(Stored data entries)
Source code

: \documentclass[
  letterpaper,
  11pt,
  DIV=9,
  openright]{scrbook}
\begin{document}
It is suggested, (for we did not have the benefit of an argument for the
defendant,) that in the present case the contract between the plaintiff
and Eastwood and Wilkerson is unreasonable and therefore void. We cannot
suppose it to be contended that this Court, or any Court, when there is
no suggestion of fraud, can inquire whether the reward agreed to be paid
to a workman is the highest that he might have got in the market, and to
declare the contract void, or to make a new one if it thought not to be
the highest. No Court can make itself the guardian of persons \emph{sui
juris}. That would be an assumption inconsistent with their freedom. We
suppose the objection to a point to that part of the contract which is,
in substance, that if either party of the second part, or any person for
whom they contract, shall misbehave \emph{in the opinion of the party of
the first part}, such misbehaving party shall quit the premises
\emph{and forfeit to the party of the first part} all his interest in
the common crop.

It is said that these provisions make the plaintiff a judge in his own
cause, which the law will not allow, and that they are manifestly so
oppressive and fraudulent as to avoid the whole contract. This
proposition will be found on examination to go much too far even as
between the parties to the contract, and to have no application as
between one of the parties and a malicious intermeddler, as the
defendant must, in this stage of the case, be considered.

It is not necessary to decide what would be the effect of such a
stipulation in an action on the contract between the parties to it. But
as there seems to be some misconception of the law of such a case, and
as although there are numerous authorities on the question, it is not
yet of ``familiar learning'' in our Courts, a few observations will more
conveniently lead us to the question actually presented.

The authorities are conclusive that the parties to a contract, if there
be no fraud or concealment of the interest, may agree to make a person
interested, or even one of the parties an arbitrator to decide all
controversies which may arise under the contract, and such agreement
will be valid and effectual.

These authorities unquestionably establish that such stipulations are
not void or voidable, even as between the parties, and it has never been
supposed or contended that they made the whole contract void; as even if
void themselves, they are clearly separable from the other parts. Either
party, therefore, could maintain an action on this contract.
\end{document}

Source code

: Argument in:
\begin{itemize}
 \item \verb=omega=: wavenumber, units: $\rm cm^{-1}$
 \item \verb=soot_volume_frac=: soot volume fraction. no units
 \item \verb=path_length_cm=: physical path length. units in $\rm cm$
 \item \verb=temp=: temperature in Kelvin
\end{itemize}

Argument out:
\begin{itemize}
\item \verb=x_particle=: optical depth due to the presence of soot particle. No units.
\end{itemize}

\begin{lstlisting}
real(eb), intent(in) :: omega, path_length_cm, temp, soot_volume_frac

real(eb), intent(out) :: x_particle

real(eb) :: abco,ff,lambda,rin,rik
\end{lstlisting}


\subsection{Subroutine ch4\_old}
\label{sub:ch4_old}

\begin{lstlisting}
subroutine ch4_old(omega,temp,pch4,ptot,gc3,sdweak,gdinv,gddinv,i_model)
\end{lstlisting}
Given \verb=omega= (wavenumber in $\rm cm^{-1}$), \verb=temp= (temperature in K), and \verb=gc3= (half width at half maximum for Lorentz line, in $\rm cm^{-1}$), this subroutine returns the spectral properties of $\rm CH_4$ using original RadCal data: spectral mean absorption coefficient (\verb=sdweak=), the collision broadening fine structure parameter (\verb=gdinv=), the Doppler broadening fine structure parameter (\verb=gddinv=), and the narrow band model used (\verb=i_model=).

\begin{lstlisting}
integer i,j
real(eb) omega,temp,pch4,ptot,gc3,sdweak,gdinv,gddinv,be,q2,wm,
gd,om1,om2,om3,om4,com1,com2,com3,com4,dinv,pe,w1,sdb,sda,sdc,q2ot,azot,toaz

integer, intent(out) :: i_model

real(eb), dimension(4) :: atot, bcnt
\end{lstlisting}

## Exercise prompt:
Would you copy out each record precisely as it stands?

## The completed task:
Source code

: \documentclass[
  letterpaper,
  11pt,
  DIV=9,
  openright]{scrbook}
\begin{document}
It is suggested, (for we did not have the benefit of an argument for the
defendant,) that in the present case the contract between the plaintiff
and Eastwood and Wilkerson is unreasonable and therefore void. We cannot
suppose it to be contended that this Court, or any Court, when there is
no suggestion of fraud, can inquire whether the reward agreed to be paid
to a workman is the highest that he might have got in the market, and to
declare the contract void, or to make a new one if it thought not to be
the highest. No Court can make itself the guardian of persons \emph{sui
juris}. That would be an assumption inconsistent with their freedom. We
suppose the objection to a point to that part of the contract which is,
in substance, that if either party of the second part, or any person for
whom they contract, shall misbehave \emph{in the opinion of the party of
the first part}, such misbehaving party shall quit the premises
\emph{and forfeit to the party of the first part} all his interest in
the common crop.

It is said that these provisions make the plaintiff a judge in his own
cause, which the law will not allow, and that they are manifestly so
oppressive and fraudulent as to avoid the whole contract. This
proposition will be found on examination to go much too far even as
between the parties to the contract, and to have no application as
between one of the parties and a malicious intermeddler, as the
defendant must, in this stage of the case, be considered.

It is not necessary to decide what would be the effect of such a
stipulation in an action on the contract between the parties to it. But
as there seems to be some misconception of the law of such a case, and
as although there are numerous authorities on the question, it is not
yet of ``familiar learning'' in our Courts, a few observations will more
conveniently lead us to the question actually presented.

The authorities are conclusive that the parties to a contract, if there
be no fraud or concealment of the interest, may agree to make a person
interested, or even one of the parties an arbitrator to decide all
controversies which may arise under the contract, and such agreement
will be valid and effectual.

These authorities unquestionably establish that such stipulations are
not void or voidable, even as between the parties, and it has never been
supposed or contended that they made the whole contract void; as even if
void themselves, they are clearly separable from the other parts. Either
party, therefore, could maintain an action on this contract.
\end{document}

Source code

: Argument in:
\begin{itemize}
 \item \verb=omega=: wavenumber, units: $\rm cm^{-1}$
 \item \verb=soot_volume_frac=: soot volume fraction. no units
 \item \verb=path_length_cm=: physical path length. units in $\rm cm$
 \item \verb=temp=: temperature in Kelvin
\end{itemize}

Argument out:
\begin{itemize}
\item \verb=x_particle=: optical depth due to the presence of soot particle. No units.
\end{itemize}

\begin{lstlisting}
real(eb), intent(in) :: omega, path_length_cm, temp, soot_volume_frac

real(eb), intent(out) :: x_particle

real(eb) :: abco,ff,lambda,rin,rik
\end{lstlisting}


\subsection{Subroutine ch4\_old}
\label{sub:ch4_old}

\begin{lstlisting}
subroutine ch4_old(omega,temp,pch4,ptot,gc3,sdweak,gdinv,gddinv,i_model)
\end{lstlisting}
Given \verb=omega= (wavenumber in $\rm cm^{-1}$), \verb=temp= (temperature in K), and \verb=gc3= (half width at half maximum for Lorentz line, in $\rm cm^{-1}$), this subroutine returns the spectral properties of $\rm CH_4$ using original RadCal data: spectral mean absorption coefficient (\verb=sdweak=), the collision broadening fine structure parameter (\verb=gdinv=), the Doppler broadening fine structure parameter (\verb=gddinv=), and the narrow band model used (\verb=i_model=).

\begin{lstlisting}
integer i,j
real(eb) omega,temp,pch4,ptot,gc3,sdweak,gdinv,gddinv,be,q2,wm,
gd,om1,om2,om3,om4,com1,com2,com3,com4,dinv,pe,w1,sdb,sda,sdc,q2ot,azot,toaz

integer, intent(out) :: i_model

real(eb), dimension(4) :: atot, bcnt
\end{lstlisting}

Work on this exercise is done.